Tommy was spontaneous.  It wasn’t unusual for him to call on a Saturday morning and say “Let’s go to the mountains”.  Of course, who could turn down such a trip?  We either picnicked along the way, placing a watermelon in a nearby stream for cooling, or we would find ourselves going to our favorite ice cream shop before returning home.  As his family grew, some of these trips became a caravan. 

There were some things that he just wouldn’t admit to doing.  You know, sometimes things just need to get done … no fanfare.  Once upon a time he was at a basketball game.  Tommy noticed that one young man’s shoes were in terrible condition, and that was to put it mildly.  Tommy slipped one of the coaches enough money to buy this young man a new pair of basketball shoes.  He wanted no recognition.  He just knew the young man was in need.  How many other “untold” needs did Tommy meet?  He just lived his life in an unassuming way. 

Sometimes the singing of the National Anthem was a little too much for him.  Many of you may know that Tommy enjoyed sports.  In fact, I think that was the only section of the newspaper that he read.  Sometimes, at the beginning of a televised game when the National Anthem was sung, the vocalist would render some “way out” version.  In was not uncommon for one of the kids to call him on the telephone, while it was being sung, and offer a comment.  Tommy left no doubt that the National Anthem should be sung in its original format and with a high level of respect.  He was a patriot.  He understood what that great song meant. 

Memories?  Examples?  We could write a book; however, I hope you got the message.  Tommy was clearly “Other Centered”. 

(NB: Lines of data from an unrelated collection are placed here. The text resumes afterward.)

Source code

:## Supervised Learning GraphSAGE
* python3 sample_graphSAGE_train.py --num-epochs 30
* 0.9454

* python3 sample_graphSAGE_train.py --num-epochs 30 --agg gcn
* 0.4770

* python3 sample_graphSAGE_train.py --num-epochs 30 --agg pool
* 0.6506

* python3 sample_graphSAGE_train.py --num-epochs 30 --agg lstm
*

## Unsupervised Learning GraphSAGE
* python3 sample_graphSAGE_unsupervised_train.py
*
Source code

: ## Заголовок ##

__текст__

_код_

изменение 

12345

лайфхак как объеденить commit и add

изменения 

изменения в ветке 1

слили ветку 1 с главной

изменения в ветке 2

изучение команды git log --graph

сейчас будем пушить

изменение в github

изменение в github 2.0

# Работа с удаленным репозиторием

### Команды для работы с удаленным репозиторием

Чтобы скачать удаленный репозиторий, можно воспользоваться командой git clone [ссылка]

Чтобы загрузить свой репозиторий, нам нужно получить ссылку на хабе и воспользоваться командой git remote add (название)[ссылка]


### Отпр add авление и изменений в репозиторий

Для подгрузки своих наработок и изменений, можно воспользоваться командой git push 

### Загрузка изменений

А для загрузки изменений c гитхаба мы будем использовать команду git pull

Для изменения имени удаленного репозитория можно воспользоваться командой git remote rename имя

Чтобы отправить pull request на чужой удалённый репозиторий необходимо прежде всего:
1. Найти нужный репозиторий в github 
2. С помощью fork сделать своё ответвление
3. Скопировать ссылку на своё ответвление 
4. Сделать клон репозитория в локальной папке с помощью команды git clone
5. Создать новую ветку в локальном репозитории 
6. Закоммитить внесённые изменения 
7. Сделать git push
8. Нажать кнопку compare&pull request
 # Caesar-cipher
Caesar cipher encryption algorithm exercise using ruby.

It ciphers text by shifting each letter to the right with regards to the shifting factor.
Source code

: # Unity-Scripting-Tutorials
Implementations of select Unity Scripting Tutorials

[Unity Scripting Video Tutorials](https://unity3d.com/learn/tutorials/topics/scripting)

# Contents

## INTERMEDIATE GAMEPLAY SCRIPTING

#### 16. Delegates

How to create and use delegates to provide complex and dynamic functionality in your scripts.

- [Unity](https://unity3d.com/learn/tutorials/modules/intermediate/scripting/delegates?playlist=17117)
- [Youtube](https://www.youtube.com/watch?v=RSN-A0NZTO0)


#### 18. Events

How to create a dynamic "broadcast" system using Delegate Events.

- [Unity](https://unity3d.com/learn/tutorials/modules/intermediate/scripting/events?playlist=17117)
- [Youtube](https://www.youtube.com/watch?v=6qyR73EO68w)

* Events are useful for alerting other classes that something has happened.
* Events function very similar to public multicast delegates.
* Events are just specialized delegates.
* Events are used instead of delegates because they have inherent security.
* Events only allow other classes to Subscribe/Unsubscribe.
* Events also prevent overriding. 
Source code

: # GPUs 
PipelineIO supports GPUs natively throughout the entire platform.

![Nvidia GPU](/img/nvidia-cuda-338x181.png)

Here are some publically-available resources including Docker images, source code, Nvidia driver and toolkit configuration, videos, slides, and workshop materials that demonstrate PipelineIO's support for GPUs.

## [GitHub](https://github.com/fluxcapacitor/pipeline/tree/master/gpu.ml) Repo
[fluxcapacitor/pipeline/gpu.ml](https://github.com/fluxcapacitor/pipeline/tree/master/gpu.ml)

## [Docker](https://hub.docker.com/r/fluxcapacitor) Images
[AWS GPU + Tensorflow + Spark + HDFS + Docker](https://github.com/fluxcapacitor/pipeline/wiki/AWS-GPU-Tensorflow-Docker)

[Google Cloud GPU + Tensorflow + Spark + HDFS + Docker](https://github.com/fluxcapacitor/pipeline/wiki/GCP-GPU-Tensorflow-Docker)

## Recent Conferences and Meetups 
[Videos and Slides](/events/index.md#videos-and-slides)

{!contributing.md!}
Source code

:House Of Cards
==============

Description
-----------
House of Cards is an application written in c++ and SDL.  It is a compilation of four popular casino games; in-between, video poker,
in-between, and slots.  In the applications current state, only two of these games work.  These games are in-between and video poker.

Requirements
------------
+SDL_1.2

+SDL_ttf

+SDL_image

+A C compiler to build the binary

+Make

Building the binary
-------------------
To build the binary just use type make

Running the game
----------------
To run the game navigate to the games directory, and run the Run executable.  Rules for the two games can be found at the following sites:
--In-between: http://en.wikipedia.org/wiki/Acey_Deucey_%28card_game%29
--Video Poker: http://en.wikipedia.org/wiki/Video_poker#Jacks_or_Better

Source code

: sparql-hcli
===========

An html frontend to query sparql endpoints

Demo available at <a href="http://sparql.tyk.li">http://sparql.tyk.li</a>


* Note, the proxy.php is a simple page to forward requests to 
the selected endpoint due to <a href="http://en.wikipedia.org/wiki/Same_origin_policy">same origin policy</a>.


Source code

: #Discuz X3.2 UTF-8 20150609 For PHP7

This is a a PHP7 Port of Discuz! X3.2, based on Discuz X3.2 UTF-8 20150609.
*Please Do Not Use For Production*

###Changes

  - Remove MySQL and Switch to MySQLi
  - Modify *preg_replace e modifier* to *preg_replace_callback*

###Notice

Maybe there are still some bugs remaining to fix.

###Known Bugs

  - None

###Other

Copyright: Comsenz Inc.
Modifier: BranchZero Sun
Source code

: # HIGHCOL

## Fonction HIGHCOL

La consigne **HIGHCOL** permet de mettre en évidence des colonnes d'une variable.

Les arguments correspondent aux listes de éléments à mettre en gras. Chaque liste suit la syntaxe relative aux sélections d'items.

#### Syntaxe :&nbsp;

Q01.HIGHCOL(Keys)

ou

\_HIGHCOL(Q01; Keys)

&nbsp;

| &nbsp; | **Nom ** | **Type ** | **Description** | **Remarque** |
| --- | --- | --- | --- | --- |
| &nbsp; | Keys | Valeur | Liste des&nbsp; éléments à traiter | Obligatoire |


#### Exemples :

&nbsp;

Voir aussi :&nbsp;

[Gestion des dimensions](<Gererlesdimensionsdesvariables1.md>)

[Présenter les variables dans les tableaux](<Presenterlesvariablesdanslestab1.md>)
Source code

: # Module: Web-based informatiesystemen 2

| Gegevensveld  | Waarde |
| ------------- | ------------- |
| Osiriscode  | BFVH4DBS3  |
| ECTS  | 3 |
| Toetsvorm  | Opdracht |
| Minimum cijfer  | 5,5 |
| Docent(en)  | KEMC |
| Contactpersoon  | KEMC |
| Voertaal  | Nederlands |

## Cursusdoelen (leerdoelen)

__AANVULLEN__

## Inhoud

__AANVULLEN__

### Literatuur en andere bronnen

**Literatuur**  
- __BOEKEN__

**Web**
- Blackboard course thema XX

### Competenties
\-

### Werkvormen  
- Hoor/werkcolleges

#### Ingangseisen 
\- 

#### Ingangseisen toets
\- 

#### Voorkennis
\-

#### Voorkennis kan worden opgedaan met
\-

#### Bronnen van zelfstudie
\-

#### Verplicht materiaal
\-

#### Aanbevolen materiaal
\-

In October, 2004, Tommy and the family became aware that a drastic change had developed.  Although he didn’t feel particularly bad, he was very ill and his life on earth was short.  How short and what we all were to face was not even imagined at that time.  Yes, intellectually we knew, but how does one prepare emotionally?  As time progressed, conversation eventually turned to his impending departure from this world.  It was comforting to know that he wasn’t going to die.  He had died many, many years ago when he was born again as a Christian.  He was dead in sin and raised to a new life in Christ.  Tommy, as well as you and me, can rest assured that we will live forever, our lives are eternal.  Even when our old clay pots become cracked, weak, and ultimately useless, we know that we will live forever.  The question that each of us have is where will we live when this earthly life is over.  With Tommy, there is no doubt where he is at this very minute.  His faith was unshakable, and yes, he knew the way.   

We take comfort as we turn to the scripture once again:

Jesus gives us these words in John 14: 1-4   1Let not your heart be troubled: ye believe in God, believe also in me.   2In my Father's house are many mansions: if it were not so, I would have told you. I go to prepare a place for you.   3And if I go and prepare a place for you, I will come again, and receive you unto myself; that where I am, there ye may be also. 

….and remember this very key verse …verse 4.. Jesus said:

4And whither I go ye know, and the way ye know.   

Did you hear that?  “You know the way”.

And as those final moments came to Tommy’s earthly life, with his two daughters by his side, they tell me that a visible peace came upon him. 

Revelation 21:4 tells us:   4And God shall wipe away all tears from their eyes; and there shall be no more death, neither sorrow, nor crying, neither shall there be any more pain: for the former things are passed away. 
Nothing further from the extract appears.